Search the data below, and report every line in which "projects" occurs.

**DATASET**
——————

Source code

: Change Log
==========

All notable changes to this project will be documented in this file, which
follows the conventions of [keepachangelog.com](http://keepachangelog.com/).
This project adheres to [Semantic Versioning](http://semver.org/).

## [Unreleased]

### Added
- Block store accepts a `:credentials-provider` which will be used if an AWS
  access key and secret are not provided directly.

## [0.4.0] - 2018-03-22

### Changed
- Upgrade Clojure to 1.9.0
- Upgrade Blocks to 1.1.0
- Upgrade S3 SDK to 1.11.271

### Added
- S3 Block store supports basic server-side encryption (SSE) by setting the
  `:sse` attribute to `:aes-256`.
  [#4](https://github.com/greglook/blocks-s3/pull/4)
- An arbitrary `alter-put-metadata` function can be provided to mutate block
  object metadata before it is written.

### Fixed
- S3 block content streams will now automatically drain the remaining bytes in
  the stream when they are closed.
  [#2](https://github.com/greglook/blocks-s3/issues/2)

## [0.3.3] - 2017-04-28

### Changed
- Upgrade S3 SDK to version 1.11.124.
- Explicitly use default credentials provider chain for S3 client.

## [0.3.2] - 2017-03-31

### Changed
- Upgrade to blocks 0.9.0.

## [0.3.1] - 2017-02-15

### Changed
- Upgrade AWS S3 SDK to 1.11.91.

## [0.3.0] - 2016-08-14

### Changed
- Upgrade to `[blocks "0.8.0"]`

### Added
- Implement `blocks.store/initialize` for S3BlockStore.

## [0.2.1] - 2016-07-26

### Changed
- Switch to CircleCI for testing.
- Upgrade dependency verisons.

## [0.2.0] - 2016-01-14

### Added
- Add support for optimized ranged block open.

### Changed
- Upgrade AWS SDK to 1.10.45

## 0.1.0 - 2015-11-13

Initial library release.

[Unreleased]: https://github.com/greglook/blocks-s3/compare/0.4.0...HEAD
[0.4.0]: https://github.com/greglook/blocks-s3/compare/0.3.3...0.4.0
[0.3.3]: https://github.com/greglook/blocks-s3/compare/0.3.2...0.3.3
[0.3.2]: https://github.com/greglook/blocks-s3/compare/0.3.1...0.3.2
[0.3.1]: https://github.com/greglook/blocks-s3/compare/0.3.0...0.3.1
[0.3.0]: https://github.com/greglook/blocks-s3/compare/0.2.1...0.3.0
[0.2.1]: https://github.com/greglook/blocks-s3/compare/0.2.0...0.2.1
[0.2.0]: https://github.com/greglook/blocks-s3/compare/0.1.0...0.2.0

——————

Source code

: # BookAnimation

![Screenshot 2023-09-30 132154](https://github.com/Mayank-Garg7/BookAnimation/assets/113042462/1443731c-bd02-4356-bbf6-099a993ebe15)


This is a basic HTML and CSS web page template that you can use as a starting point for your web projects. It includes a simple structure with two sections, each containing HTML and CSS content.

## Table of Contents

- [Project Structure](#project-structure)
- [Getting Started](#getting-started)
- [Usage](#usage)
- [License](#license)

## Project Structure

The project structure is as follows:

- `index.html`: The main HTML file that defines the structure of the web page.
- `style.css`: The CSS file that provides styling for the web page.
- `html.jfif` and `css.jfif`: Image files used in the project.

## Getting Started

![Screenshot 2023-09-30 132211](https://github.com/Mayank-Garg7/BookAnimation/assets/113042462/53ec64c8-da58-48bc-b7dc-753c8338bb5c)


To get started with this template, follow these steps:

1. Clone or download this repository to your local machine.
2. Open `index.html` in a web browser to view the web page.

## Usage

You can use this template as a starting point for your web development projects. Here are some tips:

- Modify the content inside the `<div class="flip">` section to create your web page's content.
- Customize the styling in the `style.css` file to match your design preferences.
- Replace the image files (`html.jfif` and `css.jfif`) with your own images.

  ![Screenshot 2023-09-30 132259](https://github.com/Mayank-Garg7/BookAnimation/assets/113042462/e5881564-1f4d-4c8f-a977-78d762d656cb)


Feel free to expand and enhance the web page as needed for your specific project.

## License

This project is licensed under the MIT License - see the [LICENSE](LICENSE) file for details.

——————

**WRITTEN ANSWER**
This is a basic HTML and CSS web page template that you can use as a starting point for your web projects. It includes a simple structure with two sections, each containing HTML and CSS content.
You can use this template as a starting point for your web development projects. Here are some tips:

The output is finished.